YOUR INSTRUCTIONS: In the listing below, locate the lines that hold the string "targetEXE". Copy those lines.

RECORDED DATA:
━━━━━━━━━━━━━━━━━━━━━━━━━━━━━━
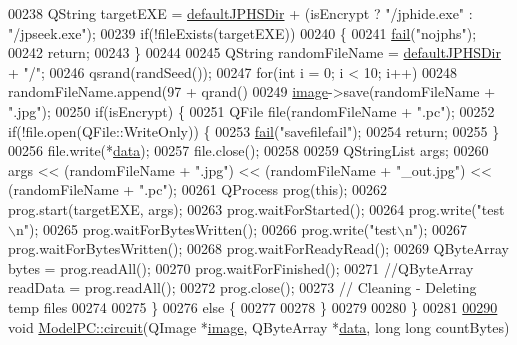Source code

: \begin{DoxyCode}
00238     QString targetEXE = \mbox{\hyperlink{class_model_p_c_abd038306f14f22fb885a1697c96d6335}{defaultJPHSDir}} + (isEncrypt ? \textcolor{stringliteral}{"/jphide.exe"} : \textcolor{stringliteral}{"/jpseek.exe"});
00239     \textcolor{keywordflow}{if}(!fileExists(targetEXE))
00240     \{
00241         \mbox{\hyperlink{class_model_p_c_a47464b59b7e37fcee25e55475708aabd}{fail}}(\textcolor{stringliteral}{"nojphs"});
00242         \textcolor{keywordflow}{return};
00243     \}
00244 
00245     QString randomFileName = \mbox{\hyperlink{class_model_p_c_abd038306f14f22fb885a1697c96d6335}{defaultJPHSDir}} + \textcolor{stringliteral}{"/"};
00246     qsrand(randSeed());
00247     \textcolor{keywordflow}{for}(\textcolor{keywordtype}{int} i = 0; i < 10; i++)
00248         randomFileName.append(97 + qrand() %
00249     \mbox{\hyperlink{namespacetests-setup_ad55b685280f549e15688a94cbb89f512}{image}}->save(randomFileName + \textcolor{stringliteral}{".jpg"});
00250     \textcolor{keywordflow}{if}(isEncrypt) \{
00251         QFile file(randomFileName + \textcolor{stringliteral}{".pc"});
00252         \textcolor{keywordflow}{if}(!file.open(QFile::WriteOnly)) \{
00253             \mbox{\hyperlink{class_model_p_c_a47464b59b7e37fcee25e55475708aabd}{fail}}(\textcolor{stringliteral}{"savefilefail"});
00254             \textcolor{keywordflow}{return};
00255         \}
00256         file.write(*\mbox{\hyperlink{namespace_errors_dict_setup_af570460846fb9f0c91abd308a095dcdc}{data}});
00257         file.close();
00258 
00259         QStringList args;
00260         args << (randomFileName + \textcolor{stringliteral}{".jpg"}) << (randomFileName + \textcolor{stringliteral}{"\_out.jpg"}) << (randomFileName + \textcolor{stringliteral}{".pc"});
00261         QProcess prog(\textcolor{keyword}{this});
00262         prog.start(targetEXE, args);
00263         prog.waitForStarted();
00264         prog.write(\textcolor{stringliteral}{"test\(\backslash\)n"});
00265         prog.waitForBytesWritten();
00266         prog.write(\textcolor{stringliteral}{"test\(\backslash\)n"});
00267         prog.waitForBytesWritten();
00268         prog.waitForReadyRead();
00269         QByteArray bytes = prog.readAll();
00270         prog.waitForFinished();
00271         \textcolor{comment}{//QByteArray readData = prog.readAll();}
00272         prog.close();
00273         \textcolor{comment}{// Cleaning - Deleting temp files}
00274 
00275     \}
00276     \textcolor{keywordflow}{else} \{
00277 
00278     \}
00279 
00280 \}
00281 
\mbox{\hyperlink{class_model_p_c_a1d0091062a0c836b283ec2f67411623b}{00290}} \textcolor{keywordtype}{void} \mbox{\hyperlink{class_model_p_c_a1d0091062a0c836b283ec2f67411623b}{ModelPC::circuit}}(QImage *\mbox{\hyperlink{namespacetests-setup_ad55b685280f549e15688a94cbb89f512}{image}}, QByteArray *\mbox{\hyperlink{namespace_errors_dict_setup_af570460846fb9f0c91abd308a095dcdc}{data}}, \textcolor{keywordtype}{long} \textcolor{keywordtype}{long} countBytes)

\end{DoxyCode}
━━━━━━━━━━━━━━━━━━━━━━━━━━━━━━
SOLUTION TO THE PROBLEM:
00238     QString targetEXE = \mbox{\hyperlink{class_model_p_c_abd038306f14f22fb885a1697c96d6335}{defaultJPHSDir}} + (isEncrypt ? \textcolor{stringliteral}{"/jphide.exe"} : \textcolor{stringliteral}{"/jpseek.exe"});
00239     \textcolor{keywordflow}{if}(!fileExists(targetEXE))
00262         prog.start(targetEXE, args);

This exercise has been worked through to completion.